──────── Supplied records

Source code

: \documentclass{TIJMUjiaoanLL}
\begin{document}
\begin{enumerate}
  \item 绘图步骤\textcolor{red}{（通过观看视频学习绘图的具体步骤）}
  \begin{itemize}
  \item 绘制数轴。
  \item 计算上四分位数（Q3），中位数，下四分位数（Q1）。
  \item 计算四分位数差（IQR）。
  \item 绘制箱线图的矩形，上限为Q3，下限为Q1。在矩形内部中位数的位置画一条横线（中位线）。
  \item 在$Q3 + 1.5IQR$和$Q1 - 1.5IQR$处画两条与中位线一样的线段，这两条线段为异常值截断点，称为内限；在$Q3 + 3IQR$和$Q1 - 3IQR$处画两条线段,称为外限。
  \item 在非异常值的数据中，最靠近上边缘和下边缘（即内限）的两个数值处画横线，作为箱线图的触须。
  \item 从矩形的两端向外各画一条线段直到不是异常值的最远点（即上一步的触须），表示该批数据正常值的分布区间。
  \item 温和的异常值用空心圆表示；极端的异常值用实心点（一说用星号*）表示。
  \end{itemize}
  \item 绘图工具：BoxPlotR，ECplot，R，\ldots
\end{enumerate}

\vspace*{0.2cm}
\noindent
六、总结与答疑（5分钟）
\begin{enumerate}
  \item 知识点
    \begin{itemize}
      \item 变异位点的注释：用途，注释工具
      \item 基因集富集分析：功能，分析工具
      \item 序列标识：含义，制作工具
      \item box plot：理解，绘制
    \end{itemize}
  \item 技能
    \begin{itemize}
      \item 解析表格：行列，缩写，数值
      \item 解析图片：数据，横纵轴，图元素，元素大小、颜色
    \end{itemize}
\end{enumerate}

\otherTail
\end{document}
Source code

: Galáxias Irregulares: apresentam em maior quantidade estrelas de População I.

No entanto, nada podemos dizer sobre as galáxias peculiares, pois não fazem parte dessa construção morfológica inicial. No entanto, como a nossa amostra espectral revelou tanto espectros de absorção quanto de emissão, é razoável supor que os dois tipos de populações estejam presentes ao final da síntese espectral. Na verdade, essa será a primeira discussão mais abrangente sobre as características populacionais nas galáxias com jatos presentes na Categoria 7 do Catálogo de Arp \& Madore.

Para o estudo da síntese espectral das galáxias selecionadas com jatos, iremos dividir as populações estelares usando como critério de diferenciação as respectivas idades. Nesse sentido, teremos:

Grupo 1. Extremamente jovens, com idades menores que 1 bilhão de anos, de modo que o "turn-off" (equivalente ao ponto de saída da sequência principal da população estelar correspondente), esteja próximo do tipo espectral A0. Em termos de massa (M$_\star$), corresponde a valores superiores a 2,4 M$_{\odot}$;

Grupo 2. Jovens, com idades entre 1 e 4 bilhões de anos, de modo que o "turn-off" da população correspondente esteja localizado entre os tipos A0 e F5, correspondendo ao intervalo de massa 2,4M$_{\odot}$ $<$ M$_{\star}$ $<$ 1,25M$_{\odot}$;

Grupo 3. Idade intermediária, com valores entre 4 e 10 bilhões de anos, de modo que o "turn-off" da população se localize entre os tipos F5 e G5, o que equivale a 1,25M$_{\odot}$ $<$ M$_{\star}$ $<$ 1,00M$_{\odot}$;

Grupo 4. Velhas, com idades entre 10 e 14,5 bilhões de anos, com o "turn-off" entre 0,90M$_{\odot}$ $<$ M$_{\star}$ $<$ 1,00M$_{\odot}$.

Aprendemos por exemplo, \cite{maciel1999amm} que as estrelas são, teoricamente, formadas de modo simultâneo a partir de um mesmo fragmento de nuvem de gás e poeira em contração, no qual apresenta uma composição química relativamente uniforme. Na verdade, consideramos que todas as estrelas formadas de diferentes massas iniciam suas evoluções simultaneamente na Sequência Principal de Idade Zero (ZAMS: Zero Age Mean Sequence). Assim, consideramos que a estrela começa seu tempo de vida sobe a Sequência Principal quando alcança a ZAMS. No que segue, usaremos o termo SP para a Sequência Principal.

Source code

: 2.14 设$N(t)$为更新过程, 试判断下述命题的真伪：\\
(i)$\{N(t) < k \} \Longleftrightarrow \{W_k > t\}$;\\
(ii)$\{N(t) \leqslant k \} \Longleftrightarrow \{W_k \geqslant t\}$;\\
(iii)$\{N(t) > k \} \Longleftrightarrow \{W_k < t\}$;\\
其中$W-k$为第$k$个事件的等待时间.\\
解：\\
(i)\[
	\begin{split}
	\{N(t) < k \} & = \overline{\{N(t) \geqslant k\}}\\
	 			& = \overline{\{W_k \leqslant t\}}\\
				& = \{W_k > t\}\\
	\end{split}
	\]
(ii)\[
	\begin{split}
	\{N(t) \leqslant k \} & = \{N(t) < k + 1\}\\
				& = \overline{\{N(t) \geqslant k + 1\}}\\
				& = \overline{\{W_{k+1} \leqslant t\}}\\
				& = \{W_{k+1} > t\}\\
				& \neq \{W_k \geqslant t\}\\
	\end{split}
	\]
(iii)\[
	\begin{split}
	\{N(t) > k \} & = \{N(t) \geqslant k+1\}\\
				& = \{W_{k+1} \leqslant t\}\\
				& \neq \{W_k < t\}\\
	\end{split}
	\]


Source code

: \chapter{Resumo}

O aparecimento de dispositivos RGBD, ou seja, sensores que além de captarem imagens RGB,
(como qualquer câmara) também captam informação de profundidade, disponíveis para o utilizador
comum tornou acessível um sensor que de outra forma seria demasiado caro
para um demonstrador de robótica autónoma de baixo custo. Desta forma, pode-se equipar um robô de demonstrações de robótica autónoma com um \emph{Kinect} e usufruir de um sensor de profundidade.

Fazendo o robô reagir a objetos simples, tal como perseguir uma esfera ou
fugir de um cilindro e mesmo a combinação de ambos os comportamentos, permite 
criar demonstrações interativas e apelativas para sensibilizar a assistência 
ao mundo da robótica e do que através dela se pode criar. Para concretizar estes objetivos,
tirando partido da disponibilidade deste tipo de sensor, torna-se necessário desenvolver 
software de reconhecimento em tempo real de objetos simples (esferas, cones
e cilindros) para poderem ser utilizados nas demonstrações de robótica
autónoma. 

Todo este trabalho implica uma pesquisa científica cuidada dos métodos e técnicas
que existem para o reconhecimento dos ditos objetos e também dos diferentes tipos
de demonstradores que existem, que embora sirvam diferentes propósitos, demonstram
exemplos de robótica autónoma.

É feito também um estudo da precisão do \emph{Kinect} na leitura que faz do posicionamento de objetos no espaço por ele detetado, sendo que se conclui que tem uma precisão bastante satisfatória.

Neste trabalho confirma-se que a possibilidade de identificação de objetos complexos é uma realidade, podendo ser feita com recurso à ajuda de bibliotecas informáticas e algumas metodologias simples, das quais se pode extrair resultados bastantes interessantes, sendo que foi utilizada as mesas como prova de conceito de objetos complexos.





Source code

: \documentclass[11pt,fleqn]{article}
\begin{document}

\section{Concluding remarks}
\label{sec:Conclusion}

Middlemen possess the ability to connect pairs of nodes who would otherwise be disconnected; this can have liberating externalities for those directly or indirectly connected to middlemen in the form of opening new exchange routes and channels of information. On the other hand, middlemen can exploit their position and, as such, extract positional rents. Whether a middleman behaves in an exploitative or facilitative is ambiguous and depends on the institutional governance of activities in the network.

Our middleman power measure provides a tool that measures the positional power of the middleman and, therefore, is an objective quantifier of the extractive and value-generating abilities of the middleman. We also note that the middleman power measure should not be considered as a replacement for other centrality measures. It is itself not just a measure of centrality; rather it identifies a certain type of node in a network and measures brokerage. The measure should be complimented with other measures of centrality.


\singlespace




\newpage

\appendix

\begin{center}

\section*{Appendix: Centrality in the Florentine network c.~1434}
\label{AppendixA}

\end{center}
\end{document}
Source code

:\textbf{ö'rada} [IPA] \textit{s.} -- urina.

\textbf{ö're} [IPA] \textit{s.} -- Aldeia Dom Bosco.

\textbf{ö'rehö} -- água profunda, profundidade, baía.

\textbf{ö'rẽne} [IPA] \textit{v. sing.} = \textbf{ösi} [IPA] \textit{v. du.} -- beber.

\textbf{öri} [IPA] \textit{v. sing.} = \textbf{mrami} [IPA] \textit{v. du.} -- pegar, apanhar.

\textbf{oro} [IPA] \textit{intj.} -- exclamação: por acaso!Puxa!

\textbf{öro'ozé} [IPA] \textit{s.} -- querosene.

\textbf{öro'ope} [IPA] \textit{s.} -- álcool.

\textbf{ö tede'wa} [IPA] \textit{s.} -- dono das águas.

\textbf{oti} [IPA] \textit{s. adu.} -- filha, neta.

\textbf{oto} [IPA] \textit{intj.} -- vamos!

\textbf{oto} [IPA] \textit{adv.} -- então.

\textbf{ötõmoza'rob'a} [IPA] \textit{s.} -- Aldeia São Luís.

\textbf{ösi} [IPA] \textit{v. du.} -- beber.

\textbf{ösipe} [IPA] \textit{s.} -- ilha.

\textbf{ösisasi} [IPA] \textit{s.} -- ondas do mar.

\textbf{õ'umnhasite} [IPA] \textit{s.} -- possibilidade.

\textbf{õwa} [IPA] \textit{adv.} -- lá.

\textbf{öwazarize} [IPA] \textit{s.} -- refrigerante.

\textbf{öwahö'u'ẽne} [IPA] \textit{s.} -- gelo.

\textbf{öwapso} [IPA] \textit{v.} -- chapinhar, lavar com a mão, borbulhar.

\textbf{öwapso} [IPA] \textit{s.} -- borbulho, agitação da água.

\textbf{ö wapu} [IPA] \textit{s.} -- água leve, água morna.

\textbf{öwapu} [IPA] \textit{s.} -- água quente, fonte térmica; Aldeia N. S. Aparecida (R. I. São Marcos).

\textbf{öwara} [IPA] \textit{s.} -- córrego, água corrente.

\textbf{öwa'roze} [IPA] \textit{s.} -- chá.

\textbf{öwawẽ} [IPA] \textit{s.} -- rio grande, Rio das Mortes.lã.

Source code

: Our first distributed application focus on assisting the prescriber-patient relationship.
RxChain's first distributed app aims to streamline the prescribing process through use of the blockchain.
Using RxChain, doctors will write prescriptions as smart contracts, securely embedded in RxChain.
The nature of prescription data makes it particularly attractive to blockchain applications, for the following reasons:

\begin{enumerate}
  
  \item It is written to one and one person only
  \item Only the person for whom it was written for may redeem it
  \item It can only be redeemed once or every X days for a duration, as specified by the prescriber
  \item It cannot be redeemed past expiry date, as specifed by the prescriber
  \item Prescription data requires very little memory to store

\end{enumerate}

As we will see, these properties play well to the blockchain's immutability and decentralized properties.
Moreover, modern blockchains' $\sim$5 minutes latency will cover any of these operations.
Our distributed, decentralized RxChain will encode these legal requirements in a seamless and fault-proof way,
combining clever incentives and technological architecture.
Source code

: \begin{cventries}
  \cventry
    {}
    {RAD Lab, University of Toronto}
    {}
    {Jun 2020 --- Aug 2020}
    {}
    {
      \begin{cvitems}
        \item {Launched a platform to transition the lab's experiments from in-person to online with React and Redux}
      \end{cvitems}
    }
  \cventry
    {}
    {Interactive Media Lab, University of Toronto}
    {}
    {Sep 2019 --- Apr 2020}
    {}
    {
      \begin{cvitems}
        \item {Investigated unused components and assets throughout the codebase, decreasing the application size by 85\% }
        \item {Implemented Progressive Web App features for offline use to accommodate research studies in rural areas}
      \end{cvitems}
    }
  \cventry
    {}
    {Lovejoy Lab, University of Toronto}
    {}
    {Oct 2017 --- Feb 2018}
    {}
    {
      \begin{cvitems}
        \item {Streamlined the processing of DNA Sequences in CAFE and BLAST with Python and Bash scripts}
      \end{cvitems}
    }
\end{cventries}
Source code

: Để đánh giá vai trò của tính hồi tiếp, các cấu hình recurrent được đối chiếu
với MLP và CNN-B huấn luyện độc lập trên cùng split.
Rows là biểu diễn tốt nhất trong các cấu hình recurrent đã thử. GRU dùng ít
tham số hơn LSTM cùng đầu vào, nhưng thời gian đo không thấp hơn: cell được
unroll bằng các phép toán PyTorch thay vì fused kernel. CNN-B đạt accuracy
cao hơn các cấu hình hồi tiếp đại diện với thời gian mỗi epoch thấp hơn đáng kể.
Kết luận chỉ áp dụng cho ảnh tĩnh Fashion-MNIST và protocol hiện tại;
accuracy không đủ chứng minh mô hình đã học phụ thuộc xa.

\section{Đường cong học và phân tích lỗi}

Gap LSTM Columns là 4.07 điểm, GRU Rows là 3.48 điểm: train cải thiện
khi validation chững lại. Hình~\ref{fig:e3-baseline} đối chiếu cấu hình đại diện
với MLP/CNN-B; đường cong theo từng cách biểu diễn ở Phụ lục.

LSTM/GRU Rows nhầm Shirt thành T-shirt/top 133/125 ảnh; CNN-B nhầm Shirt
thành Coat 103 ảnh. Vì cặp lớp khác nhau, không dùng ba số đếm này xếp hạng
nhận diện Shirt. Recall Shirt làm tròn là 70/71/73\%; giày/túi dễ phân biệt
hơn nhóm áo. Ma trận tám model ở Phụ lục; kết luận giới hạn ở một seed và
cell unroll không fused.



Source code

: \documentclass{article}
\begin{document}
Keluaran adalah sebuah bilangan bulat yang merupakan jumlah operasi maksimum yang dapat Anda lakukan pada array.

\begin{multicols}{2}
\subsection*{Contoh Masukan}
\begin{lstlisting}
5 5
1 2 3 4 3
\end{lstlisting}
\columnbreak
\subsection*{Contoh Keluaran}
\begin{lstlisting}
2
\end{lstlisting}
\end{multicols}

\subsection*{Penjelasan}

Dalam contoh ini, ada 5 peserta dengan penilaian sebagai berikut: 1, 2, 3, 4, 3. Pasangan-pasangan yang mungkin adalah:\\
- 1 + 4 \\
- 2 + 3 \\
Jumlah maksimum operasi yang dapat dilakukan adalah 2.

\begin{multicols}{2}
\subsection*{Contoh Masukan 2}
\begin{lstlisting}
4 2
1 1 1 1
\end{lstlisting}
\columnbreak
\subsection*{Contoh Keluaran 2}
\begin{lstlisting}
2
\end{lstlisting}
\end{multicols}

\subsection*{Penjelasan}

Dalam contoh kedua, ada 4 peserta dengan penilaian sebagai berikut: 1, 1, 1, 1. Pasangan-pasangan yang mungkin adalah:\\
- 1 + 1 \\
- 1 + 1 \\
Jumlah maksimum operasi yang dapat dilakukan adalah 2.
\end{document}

────────────────

* _Work order_
Exactly as written, please reproduce the lines from the first line of the data to the line containing "de População I.", inclusive, and nothing else.

* _Task answer_
Source code

: \documentclass{TIJMUjiaoanLL}
\begin{document}
\begin{enumerate}
  \item 绘图步骤\textcolor{red}{（通过观看视频学习绘图的具体步骤）}
  \begin{itemize}
  \item 绘制数轴。
  \item 计算上四分位数（Q3），中位数，下四分位数（Q1）。
  \item 计算四分位数差（IQR）。
  \item 绘制箱线图的矩形，上限为Q3，下限为Q1。在矩形内部中位数的位置画一条横线（中位线）。
  \item 在$Q3 + 1.5IQR$和$Q1 - 1.5IQR$处画两条与中位线一样的线段，这两条线段为异常值截断点，称为内限；在$Q3 + 3IQR$和$Q1 - 3IQR$处画两条线段,称为外限。
  \item 在非异常值的数据中，最靠近上边缘和下边缘（即内限）的两个数值处画横线，作为箱线图的触须。
  \item 从矩形的两端向外各画一条线段直到不是异常值的最远点（即上一步的触须），表示该批数据正常值的分布区间。
  \item 温和的异常值用空心圆表示；极端的异常值用实心点（一说用星号*）表示。
  \end{itemize}
  \item 绘图工具：BoxPlotR，ECplot，R，\ldots
\end{enumerate}

\vspace*{0.2cm}
\noindent
六、总结与答疑（5分钟）
\begin{enumerate}
  \item 知识点
    \begin{itemize}
      \item 变异位点的注释：用途，注释工具
      \item 基因集富集分析：功能，分析工具
      \item 序列标识：含义，制作工具
      \item box plot：理解，绘制
    \end{itemize}
  \item 技能
    \begin{itemize}
      \item 解析表格：行列，缩写，数值
      \item 解析图片：数据，横纵轴，图元素，元素大小、颜色
    \end{itemize}
\end{enumerate}

\otherTail
\end{document}
Source code

: Galáxias Irregulares: apresentam em maior quantidade estrelas de População I.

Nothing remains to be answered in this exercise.